What you have to do ▸ When a line in the entries contains the word "sync", copy that line in full.

Dataset entries:
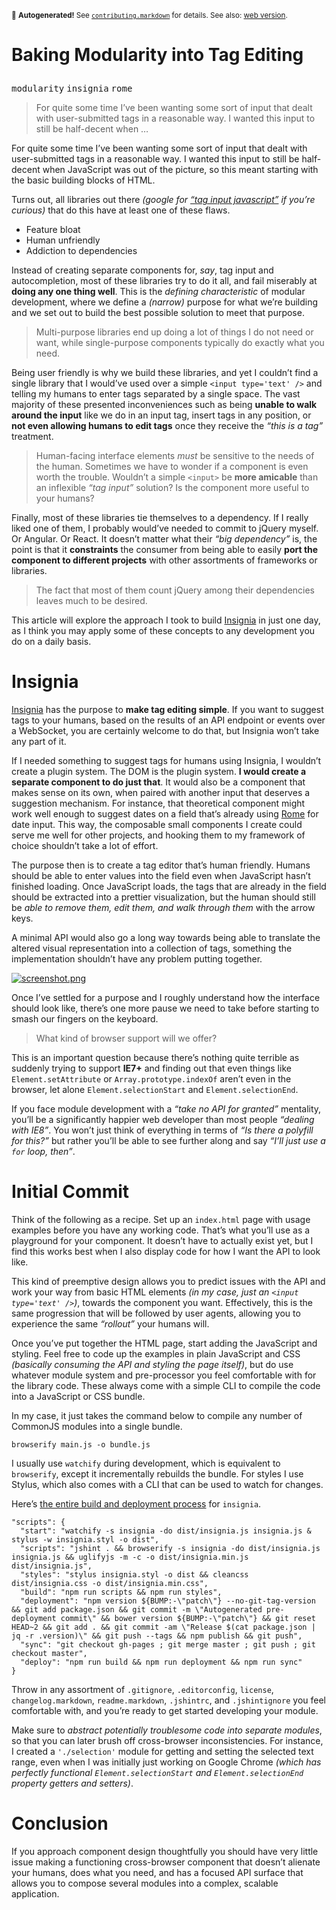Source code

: <sub>&#x1F6A8; <strong>Autogenerated!</strong> See <a href="https://github.com/ponyfoo/articles/tree/noindex/contributing.markdown"><code>contributing.markdown</code></a> for details. See also: <a href="https://ponyfoo.com/articles/baking-modularity-tag-editing">web version</a>.</sub>

<a href="https://ponyfoo.com/articles/baking-modularity-tag-editing"><div></div></a>

<h1><p>Baking Modularity into Tag Editing</p></h1>

<p><kbd>modularity</kbd> <kbd>insignia</kbd> <kbd>rome</kbd></p>

<blockquote><p>For quite some time I&#x2019;ve been wanting some sort of input that dealt with user-submitted tags in a reasonable way. I wanted this input to still be half-decent when &#x2026;</p></blockquote>

<div><p>For quite some time I&#x2019;ve been wanting some sort of input that dealt with user-submitted tags in a reasonable way. I wanted this input to still be half-decent when JavaScript was out of the picture, so this meant starting with the basic building blocks of HTML.</p></div>

<div></div>

<div><p>Turns out, all libraries out there <em>(google for <a href="https://www.google.com/search?q=tag+input+javascript" target="_blank">&#x201C;tag input javascript&#x201D;</a> if you&#x2019;re curious)</em> that do this have at least one of these flaws.</p> <ul> <li>Feature bloat</li> <li>Human unfriendly</li> <li>Addiction to dependencies</li> </ul> <p>Instead of creating separate components for, <em>say</em>, tag input and autocompletion, most of these libraries try to do it all, and fail miserably at <strong>doing any one thing well</strong>. This is the <em>defining characteristic</em> of modular development, where we define a <em>(narrow)</em> purpose for what we&#x2019;re building and we set out to build the best possible solution to meet that purpose.</p> <blockquote> <p>Multi-purpose libraries end up doing a lot of things I do not need or want, while single-purpose components typically do exactly what you need.</p> </blockquote> <p>Being user friendly is why we build these libraries, and yet I couldn&#x2019;t find a single library that I would&#x2019;ve used over a simple <code class="md-code md-code-inline">&lt;input type=&apos;text&apos; /&gt;</code> and telling my humans to enter tags separated by a single space. The vast majority of these presented inconveniences such as being <strong>unable to walk around the input</strong> like we do in an input tag, insert tags in any position, or <strong>not even allowing humans to edit tags</strong> once they receive the <em>&#x201C;this is a tag&#x201D;</em> treatment.</p> <blockquote> <p>Human-facing interface elements <em>must</em> be sensitive to the needs of the human. Sometimes we have to wonder if a component is even worth the trouble. Wouldn&#x2019;t a simple <code class="md-code md-code-inline">&lt;input&gt;</code> be <strong>more amicable</strong> than an inflexible <em>&#x201C;tag input&#x201D;</em> solution? Is the component more useful to your humans?</p> </blockquote> <p>Finally, most of these libraries tie themselves to a dependency. If I really liked one of them, I probably would&#x2019;ve needed to commit to jQuery myself. Or Angular. Or React. It doesn&#x2019;t matter what their <em>&#x201C;big dependency&#x201D;</em> is, the point is that it <strong>constraints</strong> the consumer from being able to easily <strong>port the component to different projects</strong> with other assortments of frameworks or libraries.</p> <blockquote> <p>The fact that most of them count jQuery among their dependencies leaves much to be desired.</p> </blockquote> <p>This article will explore the approach I took to build <a href="https://github.com/bevacqua/insignia" target="_blank">Insignia</a> in just one day, as I think you may apply some of these concepts to any development you do on a daily basis.</p></div>

<div><h1 id="insignia">Insignia</h1> <p><a href="https://github.com/bevacqua/insignia" target="_blank" aria-label="bevacqua/insignia on GitHub">Insignia</a> has the purpose to <strong>make tag editing simple</strong>. If you want to suggest tags to your humans, based on the results of an API endpoint or events over a WebSocket, you are certainly welcome to do that, but Insignia won&#x2019;t take any part of it.</p> <p>If I needed something to suggest tags for humans using Insignia, I wouldn&#x2019;t create a plugin system. The DOM is the plugin system. <strong>I would create a separate component to do just that</strong>. It would also be a component that makes sense on its own, when paired with another input that deserves a suggestion mechanism. For instance, that theoretical component might work well enough to suggest dates on a field that&#x2019;s already using <a href="https://github.com/bevacqua/rome" target="_blank" aria-label="bevacqua/rome on GitHub">Rome</a> for date input. This way, the composable small components I create could serve me well for other projects, and hooking them to my framework of choice shouldn&#x2019;t take a lot of effort.</p> <p>The purpose then is to create a tag editor that&#x2019;s human friendly. Humans should be able to enter values into the field even when JavaScript hasn&#x2019;t finished loading. Once JavaScript loads, the tags that are already in the field should be extracted into a prettier visualization, but the human should still be <em>able to remove them, edit them, and walk through them</em> with the arrow keys.</p> <p>A minimal API would also go a long way towards being able to translate the altered visual representation into a collection of tags, something the implementation shouldn&#x2019;t have any problem putting together.</p> <p><a href="http://bevacqua.github.io/insignia/" target="_blank" aria-label="Try a demo of Insignia online"><img alt="screenshot.png" class="" src="https://i.imgur.com/d9M762N.png"></a></p> <p>Once I&#x2019;ve settled for a purpose and I roughly understand how the interface should look like, there&#x2019;s one more pause we need to take before starting to smash our fingers on the keyboard.</p> <blockquote> <p>What kind of browser support will we offer?</p> </blockquote> <p>This is an important question because there&#x2019;s nothing quite terrible as suddenly trying to support <strong>IE7+</strong> and finding out that even things like <code class="md-code md-code-inline">Element.setAttribute</code> or <code class="md-code md-code-inline">Array.prototype.indexOf</code> aren&#x2019;t even in the browser, let alone <code class="md-code md-code-inline">Element.selectionStart</code> and <code class="md-code md-code-inline">Element.selectionEnd</code>.</p> <p>If you face module development with a <em>&#x201C;take no API for granted&#x201D;</em> mentality, you&#x2019;ll be a significantly happier web developer than most people <em>&#x201C;dealing with IE8&#x201D;</em>. You won&#x2019;t just think of everything in terms of <em>&#x201C;Is there a polyfill for this?&#x201D;</em> but rather you&#x2019;ll be able to see further along and say <em>&#x201C;I&#x2019;ll just use a <code class="md-code md-code-inline">for</code> loop, then&#x201D;</em>.</p> <h1 id="initial-commit">Initial Commit</h1> <p>Think of the following as a recipe. Set up an <code class="md-code md-code-inline">index.html</code> page with usage examples before you have any working code. That&#x2019;s what you&#x2019;ll use as a playground for your component. It doesn&#x2019;t have to actually exist yet, but I find this works best when I also display code for how I want the API to look like.</p> <p>This kind of preemptive design allows you to predict issues with the API and work your way from basic HTML elements <em>(in my case, just an <code class="md-code md-code-inline">&lt;input type=&apos;text&apos; /&gt;</code>)</em>, towards the component you want. Effectively, this is the same progression that will be followed by user agents, allowing you to experience the same <em>&#x201C;rollout&#x201D;</em> your humans will.</p> <p>Once you&#x2019;ve put together the HTML page, start adding the JavaScript and styling. Feel free to code up the examples in plain JavaScript and CSS <em>(basically consuming the API and styling the page itself)</em>, but do use whatever module system and pre-processor you feel comfortable with for the library code. These always come with a simple CLI to compile the code into a JavaScript or CSS bundle.</p> <p>In my case, it just takes the command below to compile any number of CommonJS modules into a single bundle.</p> <pre class="md-code-block"><code class="md-code md-lang-bash">browserify main.js -o bundle.js
</code></pre> <p>I usually use <code class="md-code md-code-inline">watchify</code> during development, which is equivalent to <code class="md-code md-code-inline">browserify</code>, except it incrementally rebuilds the bundle. For styles I use Stylus, which also comes with a CLI that can be used to watch for changes.</p> <p>Here&#x2019;s <a href="https://github.com/bevacqua/insignia/blob/master/package.json#L6-L12" target="_blank" aria-label="bevacqua/insignia/package.json on GitHub">the entire build and deployment process</a> for <code class="md-code md-code-inline">insignia</code>.</p> <pre class="md-code-block"><code class="md-code md-lang-javascript"><span class="md-code-string">&quot;scripts&quot;</span>: {
  <span class="md-code-string">&quot;start&quot;</span>: <span class="md-code-string">&quot;watchify -s insignia -do dist/insignia.js insignia.js &amp; stylus -w insignia.styl -o dist&quot;</span>,
  <span class="md-code-string">&quot;scripts&quot;</span>: <span class="md-code-string">&quot;jshint . &amp;&amp; browserify -s insignia -do dist/insignia.js insignia.js &amp;&amp; uglifyjs -m -c -o dist/insignia.min.js dist/insignia.js&quot;</span>,
  <span class="md-code-string">&quot;styles&quot;</span>: <span class="md-code-string">&quot;stylus insignia.styl -o dist &amp;&amp; cleancss dist/insignia.css -o dist/insignia.min.css&quot;</span>,
  <span class="md-code-string">&quot;build&quot;</span>: <span class="md-code-string">&quot;npm run scripts &amp;&amp; npm run styles&quot;</span>,
  <span class="md-code-string">&quot;deployment&quot;</span>: <span class="md-code-string">&quot;npm version ${BUMP:-\&quot;patch\&quot;} --no-git-tag-version &amp;&amp; git add package.json &amp;&amp; git commit -m \&quot;Autogenerated pre-deployment commit\&quot; &amp;&amp; bower version ${BUMP:-\&quot;patch\&quot;} &amp;&amp; git reset HEAD~2 &amp;&amp; git add . &amp;&amp; git commit -am \&quot;Release $(cat package.json | jq -r .version)\&quot; &amp;&amp; git push --tags &amp;&amp; npm publish &amp;&amp; git push&quot;</span>,
  <span class="md-code-string">&quot;sync&quot;</span>: <span class="md-code-string">&quot;git checkout gh-pages ; git merge master ; git push ; git checkout master&quot;</span>,
  <span class="md-code-string">&quot;deploy&quot;</span>: <span class="md-code-string">&quot;npm run build &amp;&amp; npm run deployment &amp;&amp; npm run sync&quot;</span>
}
</code></pre> <p>Throw in any assortment of <code class="md-code md-code-inline">.gitignore</code>, <code class="md-code md-code-inline">.editorconfig</code>, <code class="md-code md-code-inline">license</code>, <code class="md-code md-code-inline">changelog.markdown</code>, <code class="md-code md-code-inline">readme.markdown</code>, <code class="md-code md-code-inline">.jshintrc</code>, and <code class="md-code md-code-inline">.jshintignore</code> you feel comfortable with, and you&#x2019;re ready to get started developing your module.</p> <p>Make sure to <em>abstract potentially troublesome code into separate modules</em>, so that you can later brush off cross-browser inconsistencies. For instance, I created a <code class="md-code md-code-inline">&apos;./selection&apos;</code> module for getting and setting the selected text range, even when I was initially just working on Google Chrome <em>(which has perfectly functional <code class="md-code md-code-inline">Element.selectionStart</code> and <code class="md-code md-code-inline">Element.selectionEnd</code> property getters and setters)</em>.</p> <h1 id="conclusion">Conclusion</h1> <p>If you approach component design thoughtfully you should have very little issue making a functioning cross-browser component that doesn&#x2019;t alienate your humans, does what you need, and has a focused API surface that allows you to compose several modules into a complex, scalable application.</p></div>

Output below ▸
  <span class="md-code-string">&quot;sync&quot;</span>: <span class="md-code-string">&quot;git checkout gh-pages ; git merge master ; git push ; git checkout master&quot;</span>,
  <span class="md-code-string">&quot;deploy&quot;</span>: <span class="md-code-string">&quot;npm run build &amp;&amp; npm run deployment &amp;&amp; npm run sync&quot;</span>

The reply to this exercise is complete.